House Speaker Greg Hughes says he “laughed out loud” when Rep. Steve Eliason first broached the idea of handing out clean needles to drug addicts. It proved to be no joke.
Eliason won over his fellow Republican and the others — save two state senators — with sources like the Centers for Disease Control and the World Health Organization. Syringe-exchange programs prevent diseases like HIV and hepatitis C, save taxpayer dollars, and are uniquely positioned to deliver treatment referrals and overdose reversal drugs to the hardest-to-reach drug users.
Eight months in, though, Hughes says the result has been “a farce.” Two rural county sheriffs have threatened to arrest the state’s leading provider, and Salt Lake County’s Health Department — at the suggestion of Salt Lake City administrative staff — has considered tacking more regulations onto Eliason’s statute.
“Syringe exchange” has been a misnomer, say some. Addicts are getting free “cookers” — or tins that look like large bottle caps — twist-ties to hold them to the flame, and cotton balls to filter their heroin when they draw it in through the needle. Throw in a tourniquet, some alcohol wipes and a condom, and Hughes calls it a “party pack.”
Others say it’s not much of an exchange. Nearly three syringes have been given out for every one brought back. Though the law doesn’t call for a 1-to-1 ratio, there are whispers that it should, and that more needles than ever are being found illegally discarded.
“They’re all over the place,” said Brian Besser, district agent in charge of the Drug Enforcement Administration. “They’re in the gutters. They’re on the streets. They’re on the sidewalks. … I don’t want to see addicts get hurt, but there’s a simple principle to this: Don’t shoot heroin. That’s why it’s illegal.”

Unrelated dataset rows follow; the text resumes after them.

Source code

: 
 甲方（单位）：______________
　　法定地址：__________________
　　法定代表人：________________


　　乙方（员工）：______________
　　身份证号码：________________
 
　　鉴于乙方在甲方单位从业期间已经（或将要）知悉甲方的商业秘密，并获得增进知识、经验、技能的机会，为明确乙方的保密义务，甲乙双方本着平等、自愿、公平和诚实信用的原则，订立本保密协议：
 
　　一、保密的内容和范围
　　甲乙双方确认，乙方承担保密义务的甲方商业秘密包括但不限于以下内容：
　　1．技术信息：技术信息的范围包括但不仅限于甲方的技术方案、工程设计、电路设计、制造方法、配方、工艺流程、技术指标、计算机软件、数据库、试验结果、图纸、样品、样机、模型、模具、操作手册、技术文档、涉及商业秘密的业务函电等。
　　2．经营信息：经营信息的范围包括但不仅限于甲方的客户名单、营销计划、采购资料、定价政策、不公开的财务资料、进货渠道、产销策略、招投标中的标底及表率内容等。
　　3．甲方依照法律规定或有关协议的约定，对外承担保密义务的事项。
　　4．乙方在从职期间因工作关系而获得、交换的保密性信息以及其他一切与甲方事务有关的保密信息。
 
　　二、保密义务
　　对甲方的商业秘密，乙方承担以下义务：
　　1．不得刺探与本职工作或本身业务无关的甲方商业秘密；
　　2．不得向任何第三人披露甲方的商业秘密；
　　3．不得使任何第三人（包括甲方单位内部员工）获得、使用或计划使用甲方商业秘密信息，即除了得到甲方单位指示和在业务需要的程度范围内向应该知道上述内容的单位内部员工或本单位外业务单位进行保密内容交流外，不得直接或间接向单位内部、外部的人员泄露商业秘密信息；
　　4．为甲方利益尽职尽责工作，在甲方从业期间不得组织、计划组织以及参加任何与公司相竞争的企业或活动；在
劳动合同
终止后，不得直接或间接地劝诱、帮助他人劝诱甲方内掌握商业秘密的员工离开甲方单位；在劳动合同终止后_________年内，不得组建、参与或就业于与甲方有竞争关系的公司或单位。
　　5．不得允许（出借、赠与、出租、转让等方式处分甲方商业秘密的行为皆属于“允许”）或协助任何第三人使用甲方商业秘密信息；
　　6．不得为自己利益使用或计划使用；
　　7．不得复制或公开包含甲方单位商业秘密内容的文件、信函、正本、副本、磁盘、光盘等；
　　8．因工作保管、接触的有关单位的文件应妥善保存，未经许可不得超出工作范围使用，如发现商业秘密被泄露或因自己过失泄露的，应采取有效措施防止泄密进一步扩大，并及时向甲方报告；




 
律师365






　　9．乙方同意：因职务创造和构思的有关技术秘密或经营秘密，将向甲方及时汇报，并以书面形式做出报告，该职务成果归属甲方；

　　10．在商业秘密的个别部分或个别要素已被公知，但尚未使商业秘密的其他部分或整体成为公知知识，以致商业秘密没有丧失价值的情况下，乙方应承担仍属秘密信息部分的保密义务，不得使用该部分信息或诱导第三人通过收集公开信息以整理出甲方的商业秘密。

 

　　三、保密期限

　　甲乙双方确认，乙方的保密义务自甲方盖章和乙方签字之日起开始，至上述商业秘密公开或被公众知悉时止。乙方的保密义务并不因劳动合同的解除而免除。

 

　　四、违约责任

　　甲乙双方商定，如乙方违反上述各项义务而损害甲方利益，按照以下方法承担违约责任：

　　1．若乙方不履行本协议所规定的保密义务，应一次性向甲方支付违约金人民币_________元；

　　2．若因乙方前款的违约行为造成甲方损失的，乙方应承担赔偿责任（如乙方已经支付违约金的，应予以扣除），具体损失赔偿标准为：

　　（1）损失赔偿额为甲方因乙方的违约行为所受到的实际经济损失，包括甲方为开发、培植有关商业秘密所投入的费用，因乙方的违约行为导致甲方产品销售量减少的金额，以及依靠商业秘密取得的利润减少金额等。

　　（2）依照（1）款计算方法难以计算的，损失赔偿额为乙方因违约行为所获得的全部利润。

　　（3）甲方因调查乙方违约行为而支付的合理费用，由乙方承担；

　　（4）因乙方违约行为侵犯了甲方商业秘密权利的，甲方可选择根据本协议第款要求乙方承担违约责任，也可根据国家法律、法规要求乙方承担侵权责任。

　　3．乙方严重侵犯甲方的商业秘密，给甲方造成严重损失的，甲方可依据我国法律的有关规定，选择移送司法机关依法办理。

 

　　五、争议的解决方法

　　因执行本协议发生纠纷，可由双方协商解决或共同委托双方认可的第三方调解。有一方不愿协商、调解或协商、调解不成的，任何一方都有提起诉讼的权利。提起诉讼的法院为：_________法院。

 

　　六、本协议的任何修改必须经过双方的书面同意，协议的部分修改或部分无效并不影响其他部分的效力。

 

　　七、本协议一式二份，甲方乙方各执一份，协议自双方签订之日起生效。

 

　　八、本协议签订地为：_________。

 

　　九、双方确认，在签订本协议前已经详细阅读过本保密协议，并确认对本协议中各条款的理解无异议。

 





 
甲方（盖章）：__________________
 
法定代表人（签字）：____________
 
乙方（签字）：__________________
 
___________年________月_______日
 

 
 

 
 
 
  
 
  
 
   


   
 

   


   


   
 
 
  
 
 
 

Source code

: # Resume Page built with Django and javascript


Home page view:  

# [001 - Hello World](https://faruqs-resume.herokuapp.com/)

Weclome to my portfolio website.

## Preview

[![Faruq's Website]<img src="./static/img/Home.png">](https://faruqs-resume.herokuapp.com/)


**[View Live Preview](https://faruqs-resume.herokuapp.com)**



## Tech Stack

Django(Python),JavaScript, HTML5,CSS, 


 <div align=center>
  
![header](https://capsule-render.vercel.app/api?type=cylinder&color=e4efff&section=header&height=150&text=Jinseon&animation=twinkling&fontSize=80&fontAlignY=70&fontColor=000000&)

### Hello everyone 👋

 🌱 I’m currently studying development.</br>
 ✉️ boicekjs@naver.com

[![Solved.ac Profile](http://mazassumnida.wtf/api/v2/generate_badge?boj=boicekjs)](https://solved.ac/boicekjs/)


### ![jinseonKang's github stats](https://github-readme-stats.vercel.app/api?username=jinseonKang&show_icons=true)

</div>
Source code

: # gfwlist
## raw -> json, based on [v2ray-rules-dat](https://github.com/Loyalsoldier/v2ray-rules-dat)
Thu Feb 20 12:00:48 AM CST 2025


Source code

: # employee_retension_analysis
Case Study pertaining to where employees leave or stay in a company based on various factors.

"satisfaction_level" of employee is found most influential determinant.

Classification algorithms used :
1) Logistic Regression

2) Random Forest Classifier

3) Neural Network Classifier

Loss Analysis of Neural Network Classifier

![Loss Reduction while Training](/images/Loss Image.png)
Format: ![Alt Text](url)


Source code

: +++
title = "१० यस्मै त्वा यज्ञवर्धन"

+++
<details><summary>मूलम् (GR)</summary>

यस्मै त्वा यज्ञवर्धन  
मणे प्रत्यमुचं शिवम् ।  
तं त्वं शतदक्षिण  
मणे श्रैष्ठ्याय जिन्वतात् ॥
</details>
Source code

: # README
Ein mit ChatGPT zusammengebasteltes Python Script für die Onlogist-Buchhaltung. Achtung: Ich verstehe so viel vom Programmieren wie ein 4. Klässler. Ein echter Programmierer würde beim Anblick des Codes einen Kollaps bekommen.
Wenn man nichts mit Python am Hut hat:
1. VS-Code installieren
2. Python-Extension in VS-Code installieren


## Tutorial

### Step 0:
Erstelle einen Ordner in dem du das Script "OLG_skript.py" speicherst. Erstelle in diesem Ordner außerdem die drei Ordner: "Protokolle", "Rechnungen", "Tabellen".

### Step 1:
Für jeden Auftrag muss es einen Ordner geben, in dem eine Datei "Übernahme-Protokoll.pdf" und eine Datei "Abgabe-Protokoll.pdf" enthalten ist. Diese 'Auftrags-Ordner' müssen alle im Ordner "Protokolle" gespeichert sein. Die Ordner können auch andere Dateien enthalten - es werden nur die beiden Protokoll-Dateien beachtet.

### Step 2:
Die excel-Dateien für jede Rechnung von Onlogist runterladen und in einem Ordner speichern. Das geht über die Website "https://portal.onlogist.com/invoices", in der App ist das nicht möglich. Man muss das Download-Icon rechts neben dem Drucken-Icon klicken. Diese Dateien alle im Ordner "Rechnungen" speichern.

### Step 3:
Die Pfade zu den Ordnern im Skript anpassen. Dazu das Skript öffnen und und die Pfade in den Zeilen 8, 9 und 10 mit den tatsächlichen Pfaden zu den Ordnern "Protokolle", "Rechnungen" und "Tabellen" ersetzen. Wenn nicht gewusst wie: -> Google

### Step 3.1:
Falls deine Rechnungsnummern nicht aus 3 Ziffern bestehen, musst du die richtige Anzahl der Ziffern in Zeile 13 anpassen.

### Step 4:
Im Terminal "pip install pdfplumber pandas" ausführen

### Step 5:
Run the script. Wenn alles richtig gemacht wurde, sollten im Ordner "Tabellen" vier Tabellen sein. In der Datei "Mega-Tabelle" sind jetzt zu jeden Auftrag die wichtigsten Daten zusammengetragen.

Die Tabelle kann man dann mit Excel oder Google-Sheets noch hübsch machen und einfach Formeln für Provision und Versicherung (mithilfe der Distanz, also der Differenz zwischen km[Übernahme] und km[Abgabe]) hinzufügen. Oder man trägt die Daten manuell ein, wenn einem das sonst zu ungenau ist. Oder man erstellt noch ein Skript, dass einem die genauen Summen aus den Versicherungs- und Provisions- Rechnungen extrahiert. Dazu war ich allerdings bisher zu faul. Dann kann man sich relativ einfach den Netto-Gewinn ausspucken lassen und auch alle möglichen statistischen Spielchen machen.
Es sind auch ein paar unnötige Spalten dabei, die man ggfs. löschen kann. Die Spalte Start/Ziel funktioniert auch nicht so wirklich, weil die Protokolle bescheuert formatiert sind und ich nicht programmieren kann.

The politics of syringe exchange are “toxic” right now, said Utah Naloxone’s Sam Plumb. His sister, Primary Children’s Hospital pediatrician Jennifer Plumb, told county health officials recently that the “lion’s share” of the nonprofit’s 1,700 overdose reversals have involved naloxone received through the exchange. But in June, the group stopped hosting the exchange, hoping it will start up again when the debate cools down.
“The last thing you want to do is say, ‘We’re going to do this because it’s legal and you can’t do anything about it,’” Sam Plumb said.
—
Finding a way
Working feverishly beneath a white, four-post tent that’s erected twice weekly on the median at 500 West and 300 South, two Utah Harm Reduction Coalition volunteers shared a sideways glance as a woman shifted from one foot to the other and said “Hurry, come on, let’s go.”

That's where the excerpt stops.